Collected data:
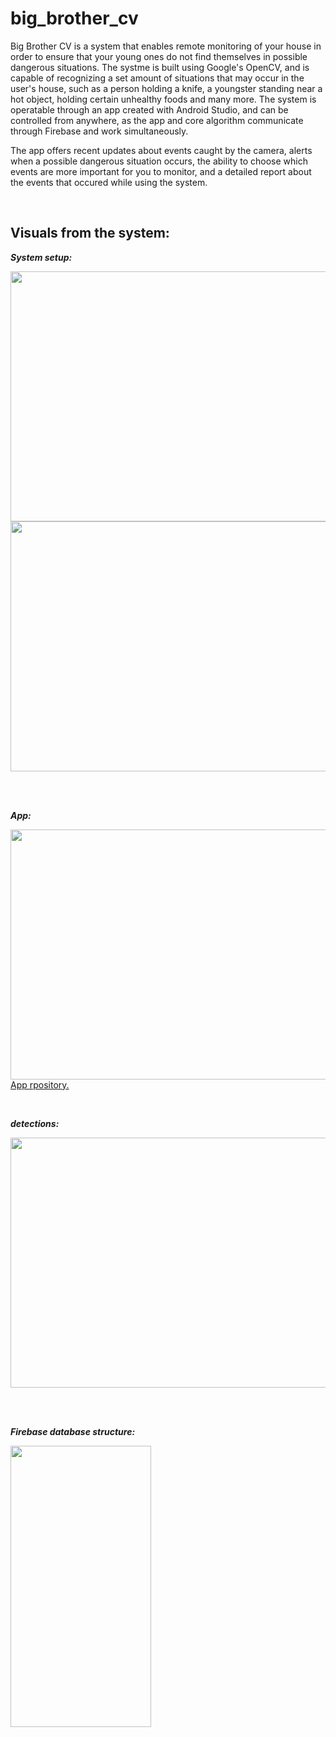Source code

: # big_brother_cv

Big Brother CV is a system that enables remote monitoring of your house in order to ensure that your young ones do not find themselves in possible dangerous situations.
The systme is built using Google's OpenCV, and is capable of recognizing a set amount of situations that may occur in the user's house, such as a person holding a knife,
a youngster standing near a hot object, holding certain unhealthy foods and many more.
The system is operatable through an app created with Android Studio, and can be controlled from anywhere, as the app and core algorithm communicate through Firebase and work
simultaneously.

The app offers recent updates about events caught by the camera, alerts when a possible dangerous situation occurs, the ability to choose which events are more important for
you to monitor, and a detailed report about the events that occured while using the system.

&nbsp;
&nbsp;

## Visuals from the system:

___System setup:___

<img src="https://user-images.githubusercontent.com/70321869/136662484-825223dc-58bf-41fe-9f3b-c817ba70c02b.jpg" width="600" height="400">

<img src="https://user-images.githubusercontent.com/70321869/136661979-6825f4df-ca30-448d-9952-818b6f9f74b9.JPG" width="600" height="400">
&nbsp;

&nbsp;


___App:___

<img src="https://user-images.githubusercontent.com/70321869/136663562-4c9f64e6-e27e-459f-804a-41bef39097e1.jpg" width="600" height="400">
<a href="https://github.com/yoavta/big_brother_cv_android" target="_blank">App rpository.</a>
&nbsp;

&nbsp;


___detections:___

<img src="https://user-images.githubusercontent.com/70321869/136664884-41c2e79b-1078-45c9-8202-e8140a154144.jpg" width="600" height="400">
&nbsp;

&nbsp;

___Firebase database structure:___

<img src="https://user-images.githubusercontent.com/70321869/136663943-4e6641ba-b0cc-469a-9675-8eec1d91738f.jpg" width="225" height="450">
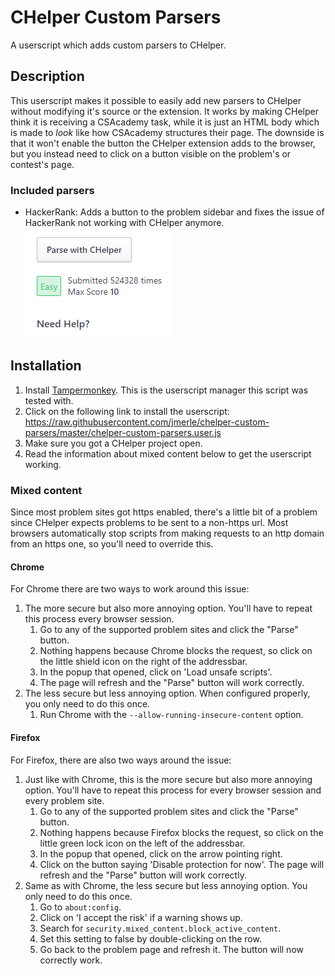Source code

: # CHelper Custom Parsers
A userscript which adds custom parsers to CHelper.

## Description
This userscript makes it possible to easily add new parsers to CHelper without modifying it's source or the extension. It works by making CHelper think it is receiving a CSAcademy task, while it is just an HTML body which is made to *look* like how CSAcademy structures their page. The downside is that it won't enable the button the CHelper extension adds to the browser, but you instead need to click on a button visible on the problem's or contest's page.

### Included parsers
- HackerRank: Adds a button to the problem sidebar and fixes the issue of HackerRank not working with CHelper anymore.  
![HackerRank example](images/hackerrank-example.png)

## Installation

1. Install [Tampermonkey](https://tampermonkey.net/). This is the userscript manager this script was tested with.
2. Click on the following link to install the userscript:
https://raw.githubusercontent.com/jmerle/chelper-custom-parsers/master/chelper-custom-parsers.user.js
3. Make sure you got a CHelper project open.
4. Read the information about mixed content below to get the userscript working.

### Mixed content
Since most problem sites got https enabled, there's a little bit of a problem since CHelper expects problems to be sent to a non-https url. Most browsers automatically stop scripts from making requests to an http domain from an https one, so you'll need to override this.

#### Chrome
For Chrome there are two ways to work around this issue:
1. The more secure but also more annoying option. You'll have to repeat this process every browser session.
    1. Go to any of the supported problem sites and click the "Parse" button.
    2. Nothing happens because Chrome blocks the request, so click on the little shield icon on the right of the addressbar.
    3. In the popup that opened, click on 'Load unsafe scripts'.
    4. The page will refresh and the "Parse" button will work correctly.
2. The less secure but less annoying option. When configured properly, you only need to do this once.
    1. Run Chrome with the `--allow-running-insecure-content` option.

#### Firefox
For Firefox, there are also two ways around the issue:
1. Just like with Chrome, this is the more secure but also more annoying option. You'll have to repeat this process for every browser session and every problem site.
    1. Go to any of the supported problem sites and click the "Parse" button.
    2. Nothing happens because Firefox blocks the request, so click on the little green lock icon on the left of the addressbar.
    3. In the popup that opened, click on the arrow pointing right.
    4. Click on the button saying 'Disable protection for now'. The page will refresh and the "Parse" button will work correctly.
2. Same as with Chrome, the less secure but less annoying option. You only need to do this once.
    1. Go to `about:config`.
    2. Click on 'I accept the risk' if a warning shows up.
    3. Search for `security.mixed_content.block_active_content`.
    4. Set this setting to false by double-clicking on the row.
    5. Go back to the problem page and refresh it. The button will now correctly work.
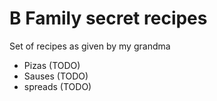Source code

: # B Family secret recipes

Set of recipes as given by my grandma

- Pizas (TODO)
- Sauses (TODO)
- spreads (TODO)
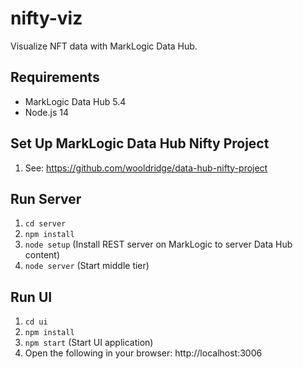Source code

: # nifty-viz

Visualize NFT data with MarkLogic Data Hub.

## Requirements

- MarkLogic Data Hub 5.4
- Node.js 14

## Set Up MarkLogic Data Hub Nifty Project

1. See: https://github.com/wooldridge/data-hub-nifty-project

## Run Server

1. `cd server`
2. `npm install`
3. `node setup` (Install REST server on MarkLogic to server Data Hub content)
4. `node server` (Start middle tier)

## Run UI

1. `cd ui`
2. `npm install`
3. `npm start` (Start UI application)
4. Open the following in your browser: http://localhost:3006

- PROBLEM REQUIREMENTS
In the entries above, find every line holding the word "height" and copy it out.

- FINISHED TASK
<img src="https://user-images.githubusercontent.com/70321869/136662484-825223dc-58bf-41fe-9f3b-c817ba70c02b.jpg" width="600" height="400">
<img src="https://user-images.githubusercontent.com/70321869/136661979-6825f4df-ca30-448d-9952-818b6f9f74b9.JPG" width="600" height="400">
<img src="https://user-images.githubusercontent.com/70321869/136663562-4c9f64e6-e27e-459f-804a-41bef39097e1.jpg" width="600" height="400">
<img src="https://user-images.githubusercontent.com/70321869/136664884-41c2e79b-1078-45c9-8202-e8140a154144.jpg" width="600" height="400">
<img src="https://user-images.githubusercontent.com/70321869/136663943-4e6641ba-b0cc-469a-9675-8eec1d91738f.jpg" width="225" height="450">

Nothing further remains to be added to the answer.